Beckett's approach to movie making reflects a
time of experimentation in film and is important
to consider in order to fully appreciate his work,
Sharkey explains to a full house in Dublin's
Irish Museum of Modern Art.
Rodney Sharkey, Ph.D., assistant professor of writing at WCMC-Q and noted scholar of Anglo-Irish literature, contextualized a rare screening of Samuel Beckett’s 20-minute movie “Film” for a full house at the Irish Film Institute in Dublin. The screening formed part of the Irish Museum of Modern Art’s first-ever major retrospective of modern Irish artists.
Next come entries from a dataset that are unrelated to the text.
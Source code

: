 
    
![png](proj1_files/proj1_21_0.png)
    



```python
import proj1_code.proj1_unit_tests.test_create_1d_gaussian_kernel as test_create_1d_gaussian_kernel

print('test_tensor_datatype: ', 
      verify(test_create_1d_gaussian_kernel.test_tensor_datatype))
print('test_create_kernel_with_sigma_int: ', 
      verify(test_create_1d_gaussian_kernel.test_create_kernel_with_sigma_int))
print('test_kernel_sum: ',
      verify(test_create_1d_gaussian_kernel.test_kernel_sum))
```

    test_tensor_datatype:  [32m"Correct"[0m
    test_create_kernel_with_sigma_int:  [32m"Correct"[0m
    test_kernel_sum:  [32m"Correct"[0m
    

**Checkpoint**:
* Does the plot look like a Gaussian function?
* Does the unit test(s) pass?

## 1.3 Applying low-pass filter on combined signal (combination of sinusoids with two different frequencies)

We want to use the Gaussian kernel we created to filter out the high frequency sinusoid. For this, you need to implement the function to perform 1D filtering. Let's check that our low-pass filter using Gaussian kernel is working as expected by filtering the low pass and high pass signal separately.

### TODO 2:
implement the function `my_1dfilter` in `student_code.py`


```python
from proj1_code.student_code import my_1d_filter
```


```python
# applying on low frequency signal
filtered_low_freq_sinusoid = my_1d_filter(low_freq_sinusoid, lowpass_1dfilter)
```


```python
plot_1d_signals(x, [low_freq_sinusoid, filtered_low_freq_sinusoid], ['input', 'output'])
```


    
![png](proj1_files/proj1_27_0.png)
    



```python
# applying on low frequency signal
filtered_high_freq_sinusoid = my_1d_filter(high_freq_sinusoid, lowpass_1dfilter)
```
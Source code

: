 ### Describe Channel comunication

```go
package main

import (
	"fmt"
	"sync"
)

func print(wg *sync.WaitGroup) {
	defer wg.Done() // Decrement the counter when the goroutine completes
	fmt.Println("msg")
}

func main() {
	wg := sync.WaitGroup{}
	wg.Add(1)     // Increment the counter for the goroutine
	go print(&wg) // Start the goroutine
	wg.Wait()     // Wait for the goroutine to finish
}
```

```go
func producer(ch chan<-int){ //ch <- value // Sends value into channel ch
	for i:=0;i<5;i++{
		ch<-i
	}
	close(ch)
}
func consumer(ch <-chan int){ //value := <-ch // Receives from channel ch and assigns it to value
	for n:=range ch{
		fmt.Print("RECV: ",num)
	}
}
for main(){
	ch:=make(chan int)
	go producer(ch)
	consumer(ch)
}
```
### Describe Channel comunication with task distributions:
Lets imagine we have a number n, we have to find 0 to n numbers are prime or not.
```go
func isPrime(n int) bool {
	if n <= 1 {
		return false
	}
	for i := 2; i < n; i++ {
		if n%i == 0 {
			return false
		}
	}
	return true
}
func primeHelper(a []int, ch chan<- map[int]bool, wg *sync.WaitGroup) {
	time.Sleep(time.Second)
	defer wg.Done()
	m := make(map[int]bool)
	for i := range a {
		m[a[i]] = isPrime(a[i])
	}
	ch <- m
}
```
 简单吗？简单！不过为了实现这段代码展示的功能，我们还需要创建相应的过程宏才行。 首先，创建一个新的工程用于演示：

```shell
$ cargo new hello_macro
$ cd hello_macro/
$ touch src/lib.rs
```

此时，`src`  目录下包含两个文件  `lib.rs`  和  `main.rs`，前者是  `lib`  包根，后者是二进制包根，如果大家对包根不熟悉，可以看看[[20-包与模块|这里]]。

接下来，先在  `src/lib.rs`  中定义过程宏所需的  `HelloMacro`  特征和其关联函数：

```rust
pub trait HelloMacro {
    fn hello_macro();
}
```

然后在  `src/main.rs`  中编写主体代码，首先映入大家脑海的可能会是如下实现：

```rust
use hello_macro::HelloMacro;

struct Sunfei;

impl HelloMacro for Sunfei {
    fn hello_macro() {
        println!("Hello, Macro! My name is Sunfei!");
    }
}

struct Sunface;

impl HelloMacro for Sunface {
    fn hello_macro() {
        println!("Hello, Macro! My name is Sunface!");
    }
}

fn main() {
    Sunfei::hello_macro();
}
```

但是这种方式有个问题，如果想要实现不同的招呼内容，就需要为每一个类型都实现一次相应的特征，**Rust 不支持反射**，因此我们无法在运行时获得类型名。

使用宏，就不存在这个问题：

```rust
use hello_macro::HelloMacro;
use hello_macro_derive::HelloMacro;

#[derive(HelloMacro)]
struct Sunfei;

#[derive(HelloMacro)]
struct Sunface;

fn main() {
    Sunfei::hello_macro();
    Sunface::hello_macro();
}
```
To build the exhibit, entitled "The Moderns-Cinema and Ireland,” museum curators gathered work from all over the world out of private collections, Sharkey says. Beckett’s “Film” was chosen as a representative example of Irish modern visual art and Sharkey, a frequent publisher on Beckett, struck curators as the obvious choice to illuminate “Film.”
“This exhibition exposes people in Ireland now to a tradition of modernist visual art they didn't know existed,” Sharkey said. “That’s why the talks were useful, because they bring some much needed context and dialogue to the art itself.”
Sharkey says that 1964, the year when Beckett made “Film,” was a time when artists took a more experimental approach to movie making. The techniques were deliberate and the audience more open to directors’ editorial choices as part of the films themselves—but this has changed as people are now inundated with movies based on repeated themes and styles.
“It’s an indictment of our contemporary culture,” Sharkey says, “that an awareness of cinematic form is almost absent because we’ve gotten so used to a type of cinema that doesn’t require any investment by the viewer into how the film is put together.”
Whether he’s serving as an expert at a major public exhibition or as a professor in the lecture hall at WCMC-Q, Sharkey imparts and emphasizes context around art and literature as a fundamental way of interpreting it to the fullest. He pushes his students at WCMC-Q past a formulaic approach to literature and says this contributes to their critical thinking and research skills.
“There’s this sort of pattern that students learn in primary school that they think they can get away with when they discuss a piece of writing,” he says. “So immediately I’m asking questions like “Who? What? Where? When? Why?” and they discover the author’s background, how that period differs from the modern period; they learn all these interesting intersections of ideas and have more to say. They learn about good research.”